Who's the fairest of them all?

Brothers Grimm - Children's and Household Tales
★★★★★★☆☆☆☆


                The visual appearance of women plays an important part in Grimms' tales filled with beautiful princesses and ugly witches . It's almost always connected with personality traits like in The Three Little Men in the Wood where one step-sister is "pleasant and pretty" and the other "ugly and hateful", or Mother Hulda where the women are "pretty and industrious" and "ugly and lazy". It seems that good traits are connected with having a good appearance and bad traits with having a bad one, but it's more complicated than that.


                In Snow-white both the titular character and the queen, her step-mother, are incredibly beautiful but while one is kind and diligent the other is wicked and mean. It looks strange, but that's because brothers Grimm in their stories use beauty in two different ways. In case of Snow-white (as with most Grimms' princesses and the like) beauty stands as the physical representation of inner qualities, while her step-mother's appearance doesn't have that subtext. Hers is an example of corruption of the mind which comes with prevalence of the physical, which in turn arises from flattery and concentrating on the visual (both symbolized by the mirror). That is also the reason why the queen isn't more beautiful than Snow-white, for, as the story teaches us, real beauty comes from within.

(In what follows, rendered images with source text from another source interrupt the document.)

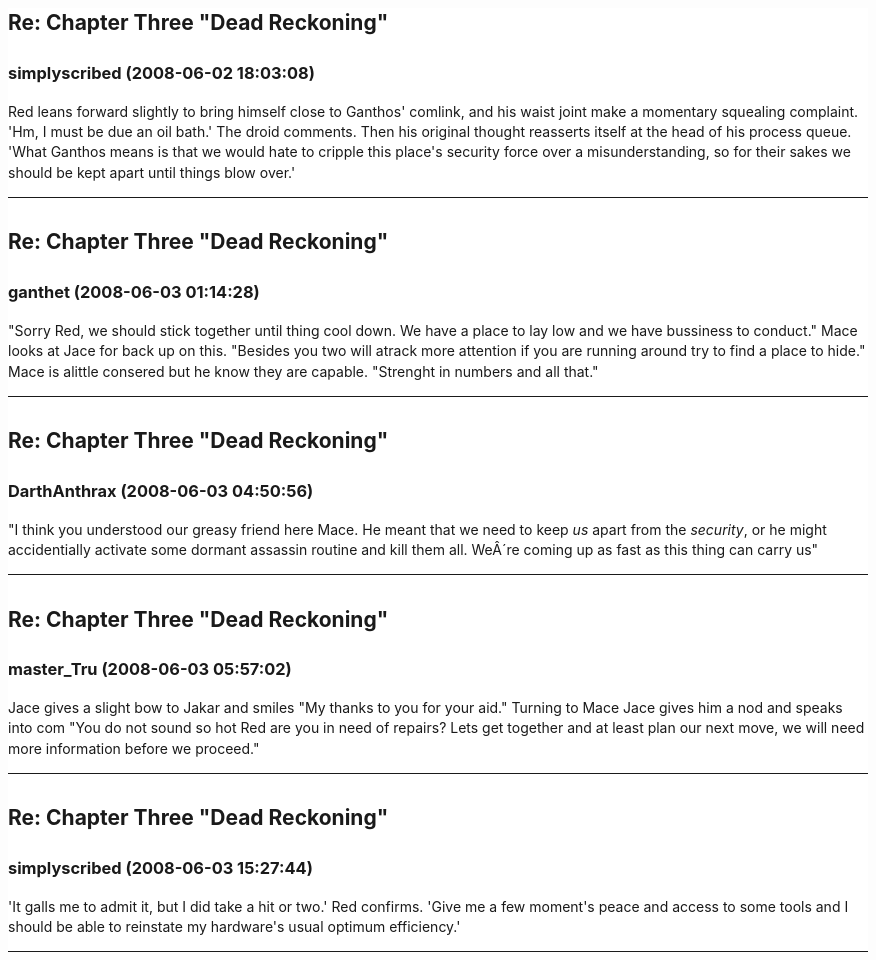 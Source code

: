 
## Re: Chapter Three "Dead Reckoning"

### **simplyscribed** (2008-06-02 18:03:08)

Red leans forward slightly to bring himself close to Ganthos' comlink, and his waist joint make a momentary squealing complaint.
'Hm, I must be due an oil bath.' The droid comments. Then his original thought reasserts itself at the head of his process queue.
'What Ganthos means is that we would hate to cripple this place's security force over a misunderstanding, so for their sakes we should be kept apart until things blow over.'

---

## Re: Chapter Three "Dead Reckoning"

### **ganthet** (2008-06-03 01:14:28)

"Sorry Red, we should stick together until thing cool down. We have a place to lay low and we have bussiness to conduct." Mace looks at Jace for back up on this. "Besides you two will atrack more attention if you are running around try to find a place to hide." Mace is alittle consered but he know they are capable. "Strenght in numbers and all that."

---

## Re: Chapter Three "Dead Reckoning"

### **DarthAnthrax** (2008-06-03 04:50:56)

"I think you understood our greasy friend here Mace. He meant that we need to keep *us* apart from the *security*, or he might accidentially activate some dormant assassin routine and kill them all. WeÂ´re coming up as fast as this thing can carry us"

---

## Re: Chapter Three "Dead Reckoning"

### **master_Tru** (2008-06-03 05:57:02)

Jace gives a slight bow to Jakar and smiles "My thanks to you for your aid." Turning to Mace Jace gives him a nod and speaks into com "You do not sound so hot Red are you in need of repairs? Lets get together and at least plan our next move, we will need more information before we proceed."

---

## Re: Chapter Three "Dead Reckoning"

### **simplyscribed** (2008-06-03 15:27:44)

'It galls me to admit it, but I did take a hit or two.' Red confirms.
'Give me a few moment's peace and access to some tools and I should be able to reinstate my hardware's usual optimum efficiency.'

--- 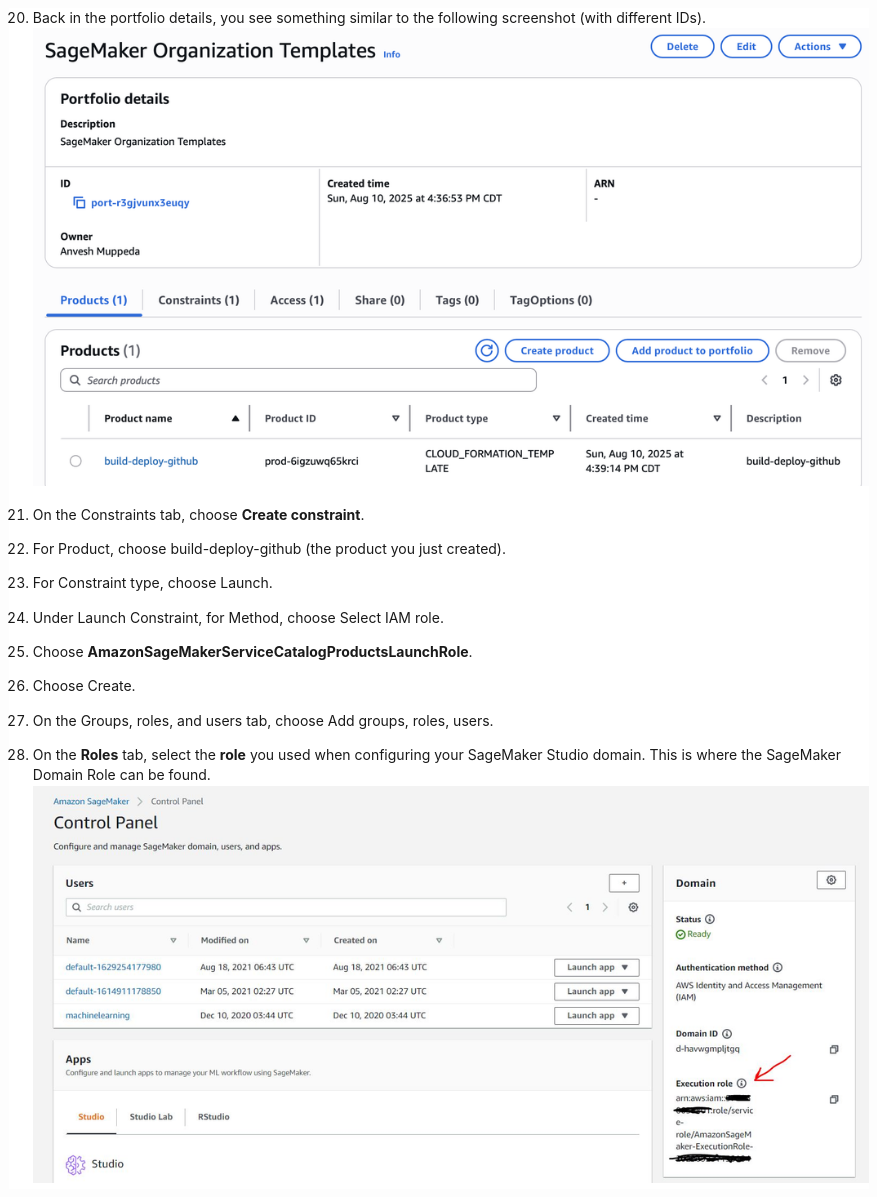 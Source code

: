  20. Back in the portfolio details, you see something similar to the following screenshot (with different IDs). ![alt text](./img/portfolio-details.png)

 21. On the Constraints tab, choose **Create constraint**.

 22. For Product, choose build-deploy-github (the product you just created).

 23. For Constraint type, choose Launch.

 24. Under Launch Constraint, for Method, choose Select IAM role.

 25. Choose **AmazonSageMakerServiceCatalogProductsLaunchRole**.

 26. Choose Create.

 27. On the Groups, roles, and users tab, choose Add groups, roles, users.

 28. On the **Roles** tab, select the **role** you used when configuring your SageMaker Studio domain. This is where the SageMaker Domain Role can be found. ![alt text](./img/img2.png)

                It is important to remember that the tales come from an oral tradition, and the physical beauty could be imagined by every listener for himself while everyone knew what industriousness, loyalty and honesty are. However, in time people grew more and more visual and eventually appearance became the main criterion for nearly everything. It changed the way things are perceived so much that we lost sight of what is really important. Fortunately we still have Grimms' tales.